While we can’t measure baseline inaccurate readings, we can try to examine the missing batted balls by cross referencing data from Statcast with pitch-by-pitch data from PitchInfo. That way we can at least see what kinds of balls in play Statcast is most likely to miss entirely.2

arthur-StatcastTracking-1

By far the most-missed category of batted balls is popups. That makes sense, since popups tend to leave the bat at extremely high angles, which are difficult for the radar to track. Groundballs have the same problem on the lower end, compounded by the fact that they often produce bounces in the dirt, which can confuse the system.

The system does the best with intermediate angles, such as line drives and fly balls, which show the least missing data. But performance has shifted on even these balls over the course of Statcast’s lifespan. In the first half of 2015, 5.1 percent of line drives were missed, which decreased to only 3.5 percent in the second half and 1.5 percent in 2016.3 In the case of more intermediate angles, the system can fail when the exit velocity is exceptionally high or low, both of which befuddle the tracking system.4

There are also serious differences between the implementation of the system at different ballparks. They range from around 7 percent of batted balls missing at Progressive Field in Cleveland and Citi Field in New York (the latter being one of MLB’s Statcast pilot stadiums) to 21.7 percent going missing in Arizona. Five ballparks are missing data for more than 15 percent of batted balls; seven are missing it for less than 10 percent.5 Those five ballparks with the most missing data show an average exit velocity among tracked balls in 2016 about a half a mile per hour faster than the overall MLB average, suggesting that they are mostly missing low-velocity balls.

Statcast’s tracking problems can affect how we evaluate players. Players with a predisposition towards popups, for example, tend to have those batted balls excised from their records, along with their correspondingly low exit velocities. What remains is an incomplete and potentially misleading subset of their exit velocities. The fraction of tracked batted balls for each player in MLB (with a minimum of 1,000 pitches seen) varies by as much as a factor of 4, with line drive sluggers such as Joey Votto seeing the best tracking (only 5.3 percent of his batted balls are untracked) while groundball-heavy slap hitters such as Scooter Gennett lose more than 19 percent of their batted balls. Three of the top 20 hitters in missing data play for the Arizona Diamondbacks, which is unsurprising since the Arizona stadium fails to track just over a fifth of all balls in play.

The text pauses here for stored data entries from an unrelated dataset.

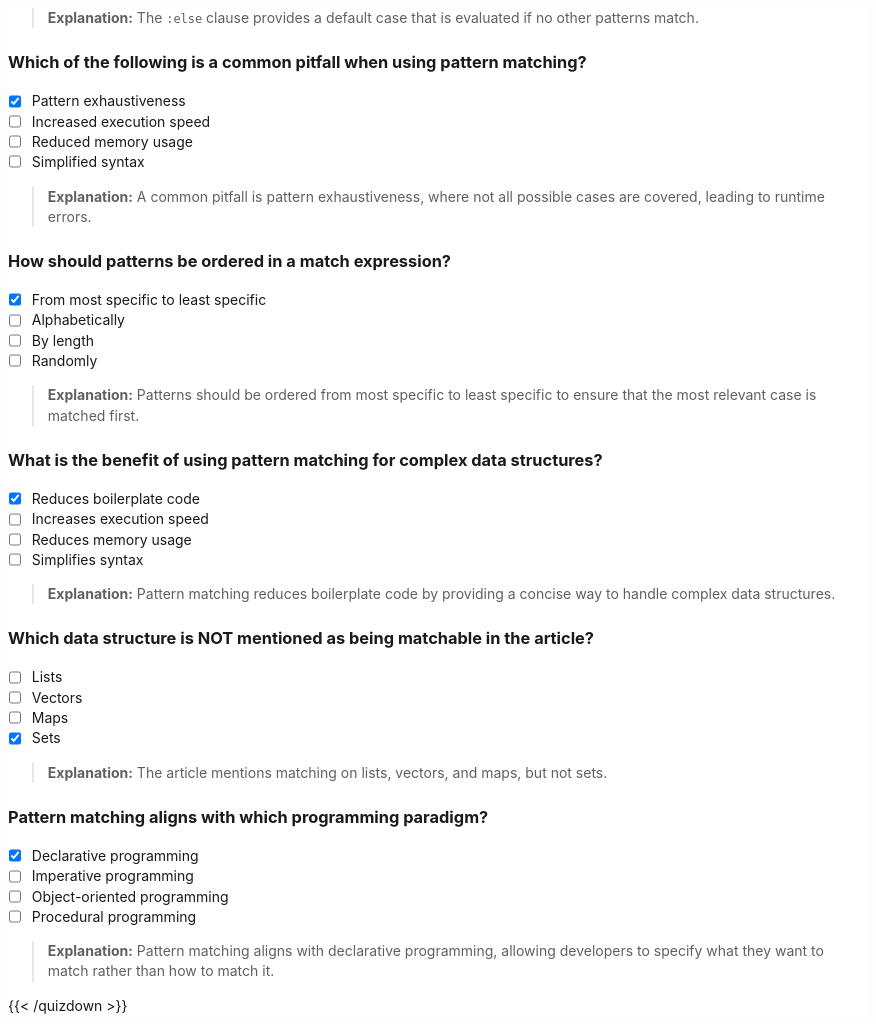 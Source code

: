 > **Explanation:** The `:else` clause provides a default case that is evaluated if no other patterns match.

### Which of the following is a common pitfall when using pattern matching?

- [x] Pattern exhaustiveness
- [ ] Increased execution speed
- [ ] Reduced memory usage
- [ ] Simplified syntax

> **Explanation:** A common pitfall is pattern exhaustiveness, where not all possible cases are covered, leading to runtime errors.

### How should patterns be ordered in a match expression?

- [x] From most specific to least specific
- [ ] Alphabetically
- [ ] By length
- [ ] Randomly

> **Explanation:** Patterns should be ordered from most specific to least specific to ensure that the most relevant case is matched first.

### What is the benefit of using pattern matching for complex data structures?

- [x] Reduces boilerplate code
- [ ] Increases execution speed
- [ ] Reduces memory usage
- [ ] Simplifies syntax

> **Explanation:** Pattern matching reduces boilerplate code by providing a concise way to handle complex data structures.

### Which data structure is NOT mentioned as being matchable in the article?

- [ ] Lists
- [ ] Vectors
- [ ] Maps
- [x] Sets

> **Explanation:** The article mentions matching on lists, vectors, and maps, but not sets.

### Pattern matching aligns with which programming paradigm?

- [x] Declarative programming
- [ ] Imperative programming
- [ ] Object-oriented programming
- [ ] Procedural programming

> **Explanation:** Pattern matching aligns with declarative programming, allowing developers to specify what they want to match rather than how to match it.

{{< /quizdown >}}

With so much missing data, it’s impossible to calculate players’ true average exit velocities. However, we can take an educated guess by imputing the exit velocities of their missing batted balls.6 Most players tend to lose exit velocity when you do this, which makes sense because low-exit velocity hits like grounders and popups tend to make up the majority of the missing data. For some hitters, the difference between their exit tracked and imputed exit velocity can be in excess of a mile per hour.

AVERAGE EXIT VELOCITY
NAME TRACKED IMPUTED DIFFERENCE TRACKED RANK IMPUTED RANK
Eric Hosmer 94.3 MPH 92.3 MPH 2.0 MPH 5 13
Pedro Alvarez 94.2 92.4 1.8 6 12
Jake Lamb 93.4 91.7 1.7 14 25
Matt Holliday 94.8 93.1 1.7 3 4
Paul Goldschmidt 92.5 91.1 1.5 26 35
Jose Bautista 93.5 92.1 1.4 13 17
Nelson Cruz 95.5 94.1 1.4 1 1
Ryan Braun 91.1 89.7 1.4 67 91
Giancarlo Stanton 95.2 93.9 1.4 2 2
Mark Trumbo 94.7 93.3 1.4 4 3

Source: Baseball Savant, PitchInfo

Kansas City Royals first baseman Eric Hosmer takes the lead, with just under two miles per hour between his “true” and measured exit velocities. By only measured exit velocity, Hosmer would be the fifth-best in the league, with the four players above him performing at an average weighted Runs Created Plus, a measure overall offensive productivity, of 123. After you adjust for his missing data, however, Hosmer falls to 13th in the league in exit velocity, which is closer to his mediocre offensive production (he’s hitting .275/.333/.433 on the year for a wRC+ of 104).7

On the other end of the spectrum, by contrast, very few players see their exit velocities rise when you incorporate missing data. Billy Burns, the Royals’ defensive specialist center fielder, was last in the league in average exit velocity, and he gains the most (+.39 mph) by taking into account untracked balls, which leaves him once again last in the league in imputed exit velocity. Burns just can’t catch a break, with a woeful 51 wRC+ to match that exit velocity.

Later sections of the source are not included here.